There was a 51% rise in the number of landlords found to have underpaid or undeclared tax on letting income in 2018. A Freedom of Information request from Telegraph Money revealed the steep rise in residential landlords being pursued by HM Revenue and Customs (HMRC).
HMRC’s Let Property campaign saw 8,704 property landlords investigated last year and, with no signs of a let-up in the tax authority’s drive, there are fears that landlords who make honest tax filing errors are being given the same punishments as genuine tax evaders.
The Let Property Campaign has been ongoing since late 2013. Initially, it was thought the campaign would run for a minimum of 18 months, but it has since been extended until further notice. That decision is unsurprising when you consider that HMRC recouped 67% more in income tax from property landlords in 2018, to the value of £32.8 million.
HMRC’s most effective tool for identifying underpaid tax among property landlords is its Connect software. Since 2017, Connect has been working solely to find likely perpetrators of tax evasion. It does so by analysing data collated from government databases and other sources at a cost of £80 million to the Exchequer. Any property landlord found to have underpaid the tax due on their letting income can be fined up to 100% of the value of the unpaid tax. Criminal charges can also be brought to such offenders. However, property landlords who disclose genuine errors with their tax returns will be dealt with less severely with the tax authority.

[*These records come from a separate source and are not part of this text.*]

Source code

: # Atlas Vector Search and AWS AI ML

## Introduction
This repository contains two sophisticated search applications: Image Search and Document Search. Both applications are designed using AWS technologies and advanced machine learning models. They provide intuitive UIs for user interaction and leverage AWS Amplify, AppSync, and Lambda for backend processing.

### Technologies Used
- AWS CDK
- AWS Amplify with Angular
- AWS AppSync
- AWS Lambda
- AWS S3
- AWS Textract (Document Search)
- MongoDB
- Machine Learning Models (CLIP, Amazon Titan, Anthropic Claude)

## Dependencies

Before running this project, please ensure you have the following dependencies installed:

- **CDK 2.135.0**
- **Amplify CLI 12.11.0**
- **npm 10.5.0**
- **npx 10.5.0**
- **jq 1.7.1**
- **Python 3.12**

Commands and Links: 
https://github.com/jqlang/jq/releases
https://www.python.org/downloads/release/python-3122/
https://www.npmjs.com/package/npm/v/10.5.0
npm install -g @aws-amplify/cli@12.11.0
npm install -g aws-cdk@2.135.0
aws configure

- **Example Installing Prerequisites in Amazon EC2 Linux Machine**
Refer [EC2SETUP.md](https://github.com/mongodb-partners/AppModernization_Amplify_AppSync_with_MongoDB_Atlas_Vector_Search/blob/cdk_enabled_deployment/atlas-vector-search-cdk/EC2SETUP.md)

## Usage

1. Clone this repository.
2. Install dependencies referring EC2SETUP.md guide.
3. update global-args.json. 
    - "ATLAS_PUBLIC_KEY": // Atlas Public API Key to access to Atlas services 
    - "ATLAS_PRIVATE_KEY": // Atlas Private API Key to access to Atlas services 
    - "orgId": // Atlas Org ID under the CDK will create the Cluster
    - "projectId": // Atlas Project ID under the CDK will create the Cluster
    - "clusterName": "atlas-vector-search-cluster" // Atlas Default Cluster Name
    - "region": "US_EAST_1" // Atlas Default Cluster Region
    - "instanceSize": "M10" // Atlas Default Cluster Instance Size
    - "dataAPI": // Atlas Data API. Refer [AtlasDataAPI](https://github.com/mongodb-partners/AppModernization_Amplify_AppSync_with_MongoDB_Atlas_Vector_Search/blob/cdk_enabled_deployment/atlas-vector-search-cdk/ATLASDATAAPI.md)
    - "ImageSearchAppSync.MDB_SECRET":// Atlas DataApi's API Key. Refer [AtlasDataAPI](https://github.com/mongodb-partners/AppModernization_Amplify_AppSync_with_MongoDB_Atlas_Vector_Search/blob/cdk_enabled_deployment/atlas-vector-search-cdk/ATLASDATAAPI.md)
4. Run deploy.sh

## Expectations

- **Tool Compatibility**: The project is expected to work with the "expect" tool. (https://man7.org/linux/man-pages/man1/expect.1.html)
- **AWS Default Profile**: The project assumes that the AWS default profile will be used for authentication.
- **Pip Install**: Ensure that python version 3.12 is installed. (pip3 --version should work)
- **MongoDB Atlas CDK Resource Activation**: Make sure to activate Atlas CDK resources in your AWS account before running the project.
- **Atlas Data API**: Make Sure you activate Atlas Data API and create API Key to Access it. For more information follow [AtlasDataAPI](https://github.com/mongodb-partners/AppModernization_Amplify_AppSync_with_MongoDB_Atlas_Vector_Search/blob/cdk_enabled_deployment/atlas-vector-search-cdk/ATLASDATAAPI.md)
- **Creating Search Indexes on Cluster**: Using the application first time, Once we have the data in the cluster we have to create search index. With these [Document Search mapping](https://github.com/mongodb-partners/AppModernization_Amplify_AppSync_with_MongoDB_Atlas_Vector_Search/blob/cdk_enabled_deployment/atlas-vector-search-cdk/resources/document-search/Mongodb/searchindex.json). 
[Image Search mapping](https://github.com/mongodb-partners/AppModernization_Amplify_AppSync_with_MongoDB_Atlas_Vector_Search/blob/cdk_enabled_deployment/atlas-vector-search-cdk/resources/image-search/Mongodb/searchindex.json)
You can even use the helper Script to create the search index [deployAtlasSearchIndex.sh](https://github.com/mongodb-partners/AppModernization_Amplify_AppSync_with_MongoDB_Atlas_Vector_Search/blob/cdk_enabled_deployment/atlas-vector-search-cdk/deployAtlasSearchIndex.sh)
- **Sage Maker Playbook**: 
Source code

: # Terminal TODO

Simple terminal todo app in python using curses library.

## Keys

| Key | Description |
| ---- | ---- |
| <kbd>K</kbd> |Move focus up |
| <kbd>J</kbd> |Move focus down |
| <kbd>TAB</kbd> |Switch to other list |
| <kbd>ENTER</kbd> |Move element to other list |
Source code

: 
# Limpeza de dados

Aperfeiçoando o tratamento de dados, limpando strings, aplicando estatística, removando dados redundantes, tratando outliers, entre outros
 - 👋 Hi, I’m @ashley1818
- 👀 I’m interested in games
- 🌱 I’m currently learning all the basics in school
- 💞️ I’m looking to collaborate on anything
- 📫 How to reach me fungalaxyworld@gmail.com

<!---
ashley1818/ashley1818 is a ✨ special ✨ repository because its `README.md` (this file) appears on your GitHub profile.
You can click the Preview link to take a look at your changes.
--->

HMRC will only reclaim underpaid tax going back six years for honest mistakes, with smaller fines also applied to these individuals, if any.
If you make HMRC aware of undisclosed letting income voluntarily, you will have 90 days to pay the correct amount due and any subsequent interest or penalties.
An HMRC spokesman said: “We believe our customers want to pay the right amount of tax and want to help those not paying the correct amount to put that right. “The Let Property Campaign is an opportunity for landlords who owe tax through letting out residential property to get up to date with their tax affairs in a simple, straightforward way and take advantage of the best possible terms.”